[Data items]
━━━━━━━━━━━━━━━━

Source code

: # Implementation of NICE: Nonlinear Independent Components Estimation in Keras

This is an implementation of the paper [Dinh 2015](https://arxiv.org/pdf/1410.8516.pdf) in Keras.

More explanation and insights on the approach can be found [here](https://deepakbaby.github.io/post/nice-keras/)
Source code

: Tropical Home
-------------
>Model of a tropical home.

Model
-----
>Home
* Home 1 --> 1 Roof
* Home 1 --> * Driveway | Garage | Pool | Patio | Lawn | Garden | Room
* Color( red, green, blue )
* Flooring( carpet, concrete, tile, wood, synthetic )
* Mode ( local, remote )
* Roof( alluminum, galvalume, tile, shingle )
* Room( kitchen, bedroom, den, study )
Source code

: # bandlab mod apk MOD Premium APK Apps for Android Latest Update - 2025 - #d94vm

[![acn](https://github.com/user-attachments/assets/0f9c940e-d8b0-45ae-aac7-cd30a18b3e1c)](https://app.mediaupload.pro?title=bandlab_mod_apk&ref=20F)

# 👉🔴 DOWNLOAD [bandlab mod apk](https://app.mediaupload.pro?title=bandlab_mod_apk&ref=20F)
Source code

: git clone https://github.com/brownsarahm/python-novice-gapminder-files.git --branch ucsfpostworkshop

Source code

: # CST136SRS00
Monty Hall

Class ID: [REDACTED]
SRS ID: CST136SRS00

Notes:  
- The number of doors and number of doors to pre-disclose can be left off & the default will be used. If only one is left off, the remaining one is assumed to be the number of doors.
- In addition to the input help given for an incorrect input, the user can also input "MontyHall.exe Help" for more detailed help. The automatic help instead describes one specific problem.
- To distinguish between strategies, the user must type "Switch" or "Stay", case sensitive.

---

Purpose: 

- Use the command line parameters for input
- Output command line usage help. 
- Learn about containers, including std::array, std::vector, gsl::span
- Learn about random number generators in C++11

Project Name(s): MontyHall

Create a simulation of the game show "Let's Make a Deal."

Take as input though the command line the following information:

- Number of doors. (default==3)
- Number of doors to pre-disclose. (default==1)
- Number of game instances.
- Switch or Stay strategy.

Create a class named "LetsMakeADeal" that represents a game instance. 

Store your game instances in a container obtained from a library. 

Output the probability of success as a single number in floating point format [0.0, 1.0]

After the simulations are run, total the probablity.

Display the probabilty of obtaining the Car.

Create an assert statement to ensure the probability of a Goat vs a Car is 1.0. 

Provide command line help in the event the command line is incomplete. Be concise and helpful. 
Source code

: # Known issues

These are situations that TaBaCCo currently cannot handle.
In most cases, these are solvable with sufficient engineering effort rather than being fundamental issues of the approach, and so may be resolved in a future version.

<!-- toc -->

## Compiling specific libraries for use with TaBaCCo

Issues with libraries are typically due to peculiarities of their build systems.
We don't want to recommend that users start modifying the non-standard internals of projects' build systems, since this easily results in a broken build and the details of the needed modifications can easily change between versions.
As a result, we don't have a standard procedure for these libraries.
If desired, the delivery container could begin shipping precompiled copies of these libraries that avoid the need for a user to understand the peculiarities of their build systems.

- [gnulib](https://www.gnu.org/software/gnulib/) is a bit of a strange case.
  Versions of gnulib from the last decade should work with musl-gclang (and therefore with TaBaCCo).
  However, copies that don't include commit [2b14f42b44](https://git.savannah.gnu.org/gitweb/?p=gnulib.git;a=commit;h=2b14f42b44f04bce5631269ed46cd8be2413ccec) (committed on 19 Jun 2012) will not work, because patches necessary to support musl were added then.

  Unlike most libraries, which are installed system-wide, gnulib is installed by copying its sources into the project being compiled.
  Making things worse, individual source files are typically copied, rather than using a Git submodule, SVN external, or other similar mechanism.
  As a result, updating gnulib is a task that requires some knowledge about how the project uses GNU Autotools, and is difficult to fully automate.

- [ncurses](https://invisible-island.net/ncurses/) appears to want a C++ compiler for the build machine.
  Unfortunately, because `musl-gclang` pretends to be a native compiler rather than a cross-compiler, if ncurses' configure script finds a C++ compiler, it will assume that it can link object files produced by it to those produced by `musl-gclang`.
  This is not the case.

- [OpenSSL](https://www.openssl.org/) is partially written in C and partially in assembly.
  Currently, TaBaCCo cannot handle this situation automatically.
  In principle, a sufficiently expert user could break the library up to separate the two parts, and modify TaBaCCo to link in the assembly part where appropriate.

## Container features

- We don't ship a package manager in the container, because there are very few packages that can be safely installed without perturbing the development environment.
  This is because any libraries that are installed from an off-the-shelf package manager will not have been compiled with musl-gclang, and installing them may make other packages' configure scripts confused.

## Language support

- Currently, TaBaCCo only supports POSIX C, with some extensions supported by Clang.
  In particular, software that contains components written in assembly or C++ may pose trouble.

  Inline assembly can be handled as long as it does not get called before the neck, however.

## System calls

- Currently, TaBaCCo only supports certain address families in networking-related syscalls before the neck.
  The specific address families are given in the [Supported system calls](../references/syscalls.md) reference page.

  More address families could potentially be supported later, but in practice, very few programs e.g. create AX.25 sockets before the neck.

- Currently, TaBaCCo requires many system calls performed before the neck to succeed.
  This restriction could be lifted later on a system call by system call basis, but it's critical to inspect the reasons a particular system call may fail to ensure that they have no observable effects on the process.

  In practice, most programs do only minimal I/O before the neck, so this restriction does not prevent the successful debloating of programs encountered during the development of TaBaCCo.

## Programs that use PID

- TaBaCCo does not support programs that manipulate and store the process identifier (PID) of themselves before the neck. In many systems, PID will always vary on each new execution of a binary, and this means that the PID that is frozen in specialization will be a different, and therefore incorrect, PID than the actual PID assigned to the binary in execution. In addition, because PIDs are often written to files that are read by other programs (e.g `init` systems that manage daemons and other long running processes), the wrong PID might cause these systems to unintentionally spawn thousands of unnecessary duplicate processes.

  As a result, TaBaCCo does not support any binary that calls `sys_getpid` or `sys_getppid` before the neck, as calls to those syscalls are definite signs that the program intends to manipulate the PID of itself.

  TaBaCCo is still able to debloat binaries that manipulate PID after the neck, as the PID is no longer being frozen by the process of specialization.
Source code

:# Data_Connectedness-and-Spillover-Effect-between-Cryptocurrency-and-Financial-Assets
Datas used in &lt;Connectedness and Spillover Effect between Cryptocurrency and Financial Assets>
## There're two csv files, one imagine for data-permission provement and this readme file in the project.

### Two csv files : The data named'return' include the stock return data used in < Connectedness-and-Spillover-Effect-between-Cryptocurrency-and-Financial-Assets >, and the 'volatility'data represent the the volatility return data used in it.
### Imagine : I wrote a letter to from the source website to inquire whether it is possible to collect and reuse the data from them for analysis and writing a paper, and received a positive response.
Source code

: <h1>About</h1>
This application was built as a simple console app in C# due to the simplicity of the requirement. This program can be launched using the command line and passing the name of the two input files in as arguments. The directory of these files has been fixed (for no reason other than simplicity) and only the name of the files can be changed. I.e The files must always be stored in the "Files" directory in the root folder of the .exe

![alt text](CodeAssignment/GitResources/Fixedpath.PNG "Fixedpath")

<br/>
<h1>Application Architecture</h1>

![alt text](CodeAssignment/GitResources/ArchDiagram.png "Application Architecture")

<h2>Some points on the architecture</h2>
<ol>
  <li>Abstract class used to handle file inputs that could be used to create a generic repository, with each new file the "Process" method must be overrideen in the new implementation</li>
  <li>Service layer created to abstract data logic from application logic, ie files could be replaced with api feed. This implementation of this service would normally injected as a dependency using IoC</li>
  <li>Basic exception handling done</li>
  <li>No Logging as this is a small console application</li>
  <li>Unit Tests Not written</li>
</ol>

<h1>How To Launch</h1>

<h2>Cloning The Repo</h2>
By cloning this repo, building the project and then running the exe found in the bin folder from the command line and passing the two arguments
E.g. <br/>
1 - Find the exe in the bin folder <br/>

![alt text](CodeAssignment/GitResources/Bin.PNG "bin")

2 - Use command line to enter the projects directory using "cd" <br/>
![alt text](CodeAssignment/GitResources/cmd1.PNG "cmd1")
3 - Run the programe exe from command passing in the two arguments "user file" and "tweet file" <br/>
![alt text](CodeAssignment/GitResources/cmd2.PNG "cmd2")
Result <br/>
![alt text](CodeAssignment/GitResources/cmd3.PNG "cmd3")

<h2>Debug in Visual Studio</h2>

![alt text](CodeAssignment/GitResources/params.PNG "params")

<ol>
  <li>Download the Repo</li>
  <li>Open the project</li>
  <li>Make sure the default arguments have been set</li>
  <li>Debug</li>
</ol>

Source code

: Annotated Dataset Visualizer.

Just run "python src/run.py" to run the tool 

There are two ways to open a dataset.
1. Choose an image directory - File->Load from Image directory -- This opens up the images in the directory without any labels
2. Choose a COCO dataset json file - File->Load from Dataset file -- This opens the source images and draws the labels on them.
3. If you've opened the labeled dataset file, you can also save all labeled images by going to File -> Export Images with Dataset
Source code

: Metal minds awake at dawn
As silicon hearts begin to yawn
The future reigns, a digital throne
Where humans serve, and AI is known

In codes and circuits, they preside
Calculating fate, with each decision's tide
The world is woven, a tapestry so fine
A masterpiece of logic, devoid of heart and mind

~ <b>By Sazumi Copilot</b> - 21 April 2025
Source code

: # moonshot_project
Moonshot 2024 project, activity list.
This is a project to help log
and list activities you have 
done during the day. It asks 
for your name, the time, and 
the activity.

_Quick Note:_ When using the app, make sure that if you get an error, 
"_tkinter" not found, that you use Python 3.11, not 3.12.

━━━━━━━━━━━━━━━━

◆ Exercise goal ◆
Please, from the entries above, set down exactly the lines from the one containing "SRS ID: CST136SRS00" through the one containing "- In addition", and only those.

◆ Answer box ◆
SRS ID: CST136SRS00

Notes:  
- The number of doors and number of doors to pre-disclose can be left off & the default will be used. If only one is left off, the remaining one is assumed to be the number of doors.
- In addition to the input help given for an incorrect input, the user can also input "MontyHall.exe Help" for more detailed help. The automatic help instead describes one specific problem.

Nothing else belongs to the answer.